Portfolio Risk Measurement

Abstract

The main goal of this thesis is computing portfolio risks and finding the optimal portfolios. Four types of popular risk measures: variance (Var), semi variance (SVar), Value at Risk (VaR), and Average Value at Risk (AVaR), are reviewed and their computation process are preformed for portfolios consisting of single and multiple primary assets, as well as general portfolios consisting of primary and secondary assets. Finding the distribution for financial loss plays an important role here. In the general portfolio case, moment generating function (MGF) is computed first, then we apply Fourier inversion to obtain the cumulative distribution function (CDF) of the portfolio loss. Following Kevin Dowd's research, Cornish-Fisher approximation is applied to obtain VaR; Cornish-Fisher value at risk 2 (CFVaR2) is an approximation of VaR with one term and Cornish-Fisher value at risk 3 (CFVaR3) with two terms. Two numerical experiments are performed, with the aim to quantify risk in a portfolio of options, and to explore the effect of correlation on risk measurements.

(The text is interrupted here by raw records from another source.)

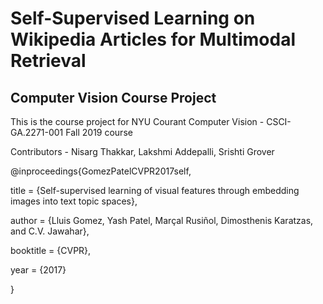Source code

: # Self-Supervised Learning on Wikipedia Articles for Multimodal Retrieval

## Computer Vision Course Project
This is the course project for NYU Courant Computer Vision - CSCI-GA.2271-001 Fall 2019 course 

Contributors - Nisarg Thakkar, Lakshmi Addepalli, Srishti Grover

@inproceedings{GomezPatelCVPR2017self,
  
  
  title     = {Self-supervised learning of visual features through embedding images into text topic spaces},
  
  
  author    = {Lluis Gomez, Yash Patel, Marçal Rusiñol, Dimosthenis Karatzas, and C.V. Jawahar},
  
  
  booktitle = {CVPR},
  
  
  year      = {2017}
  

}
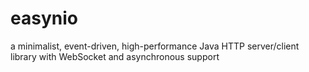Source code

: # easynio
a minimalist, event-driven, high-performance Java HTTP server/client library with WebSocket and asynchronous support 
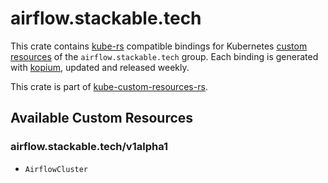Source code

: <!--
SPDX-FileCopyrightText: The kube-custom-resources-rs Authors
SPDX-License-Identifier: 0BSD
 -->

# airflow.stackable.tech

This crate contains [kube-rs](https://kube.rs/) compatible bindings for Kubernetes [custom resources](https://kubernetes.io/docs/tasks/extend-kubernetes/custom-resources/custom-resource-definitions/) of the `airflow.stackable.tech` group. Each binding is generated with [kopium](https://github.com/kube-rs/kopium), updated and released weekly.

This crate is part of [kube-custom-resources-rs](https://github.com/metio/kube-custom-resources-rs).

## Available Custom Resources

### airflow.stackable.tech/v1alpha1
- `AirflowCluster`
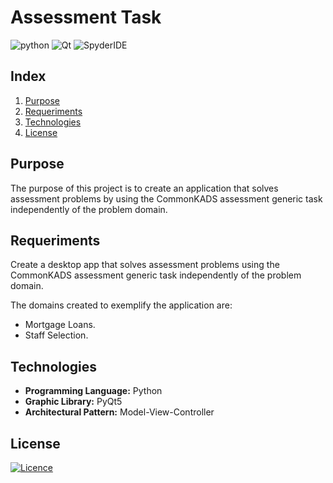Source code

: # Assessment Task
![python](https://img.shields.io/badge/Python-FFD43B?style=for-the-badge&logo=python&logoColor=blue)
![Qt](https://img.shields.io/badge/Qt-41CD52?style=for-the-badge&logo=qt&logoColor=white)
![SpyderIDE](https://img.shields.io/badge/Spyder%20Ide-FF0000?style=for-the-badge&logo=spyder%20ide&logoColor=white)
## Index
1. [Purpose](#purpose)
1. [Requeriments](#requeriments)
1. [Technologies](#technologies)
1. [License](#license)
<a name="purpose"></a>
## Purpose
The purpose of this project is to create an application that solves assessment problems by using the CommonKADS assessment generic task independently of the problem domain.
<a name="requeriments"></a>
## Requeriments
Create a desktop app that solves assessment problems using the CommonKADS assessment generic task independently of the problem domain.

The domains created to exemplify the application are:
- Mortgage Loans.
- Staff Selection.
<a name="technologies"></a>
## Technologies
- **Programming Language:** Python
- **Graphic Library:** PyQt5
- **Architectural Pattern:** Model-View-Controller
<a name="license"></a>
## License
[![Licence](https://img.shields.io/github/license/Ileriayo/markdown-badges?style=for-the-badge)](./LICENSE)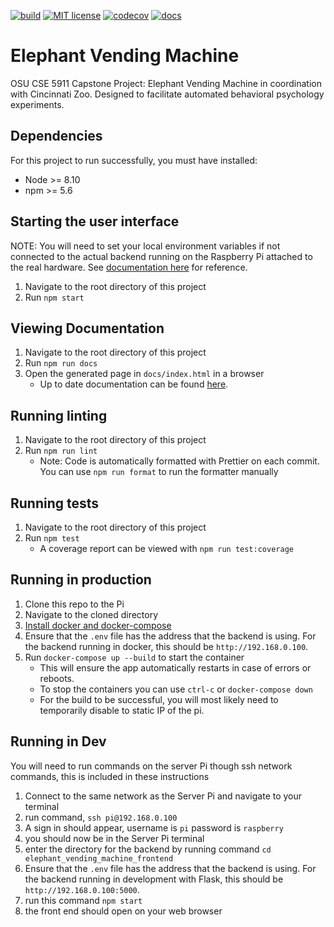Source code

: [![build](https://github.com/Kalafut-organization/elephant_vending_machine_frontend/workflows/build/badge.svg)](https://github.com/Kalafut-organization/elephant_vending_machine_frontend/actions?query=workflow%3Abuild)
[![MIT license](https://img.shields.io/badge/License-MIT-blue.svg)](https://github.com/Kalafut-organization/elephant_vending_machine_frontend/blob/master/LICENSE.md)
[![codecov](https://codecov.io/gh/Kalafut-organization/elephant_vending_machine_frontend/branch/master/graph/badge.svg)](https://codecov.io/gh/Kalafut-organization/elephant_vending_machine_frontend)
[![docs](https://github.com/Kalafut-organization/elephant_vending_machine_frontend/workflows/docs/badge.svg)](https://kalafut-organization.github.io/elephant_vending_machine_frontend/)

# Elephant Vending Machine
OSU CSE 5911 Capstone Project: Elephant Vending Machine in coordination with Cincinnati Zoo. Designed to facilitate automated behavioral psychology experiments.

## Dependencies
For this project to run successfully, you must have installed:
* Node >= 8.10
* npm >= 5.6

## Starting the user interface
NOTE: You will need to set your local environment variables if not connected to the actual backend running on the
Raspberry Pi attached to the real hardware. See [documentation here](https://create-react-app.dev/docs/adding-custom-environment-variables/)
for reference.

1. Navigate to the root directory of this project
1. Run `npm start`

## Viewing Documentation
1. Navigate to the root directory of this project
1. Run `npm run docs`
1. Open the generated page in `docs/index.html` in a browser
    * Up to date documentation can be found [here](https://Kalafut-organization.github.io/elephant_vending_machine_frontend).

## Running linting
1. Navigate to the root directory of this project
1. Run `npm run lint`
    * Note: Code is automatically formatted with Prettier on each commit. You can use `npm run format` to run the formatter manually

## Running tests
1. Navigate to the root directory of this project
1. Run `npm test`
    * A coverage report can be viewed with `npm run test:coverage`

## Running in production
1. Clone this repo to the Pi
1. Navigate to the cloned directory
1. [Install docker and docker-compose](https://dev.to/rohansawant/installing-docker-and-docker-compose-on-the-raspberry-pi-in-5-simple-steps-3mgl)
1. Ensure that the `.env` file has the address that the backend is using. For the backend running in docker, this should be `http://192.168.0.100`.
1. Run `docker-compose up --build` to start the container
    * This will ensure the app automatically restarts in case of errors or reboots.
    * To stop the containers you can use `ctrl-c` or `docker-compose down`
    * For the build to be successful, you will most likely need to temporarily disable to static IP of the pi.
    
## Running in Dev
You will need to run commands on the server Pi though ssh network commands, this is included in these instructions

1. Connect to the same network as the Server Pi and navigate to your terminal
1. run command, `ssh pi@192.168.0.100`
1. A sign in should appear, username is `pi` password is `raspberry`
1. you should now be in the Server Pi terminal
1. enter the directory for the backend by running command `cd elephant_vending_machine_frontend`
1. Ensure that the `.env` file has the address that the backend is using. For the backend running in development with Flask, this should be `http://192.168.0.100:5000`.
1. run this command `npm start`
1. the front end should open on your web browser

We also find optimal portfolios in a fairly general setting. The Var optimal portfolio, and the CFVaR2 optimal portfolios are obtained by means of quadratic programming. A numerical experiment shows that the optimal CFVaR2 portfolio and the minimal Var portfolio are very similar due to the mean-variance type formula of CFVaR2. However, different optimal portfolios are obtained by minimizing CFVaR3.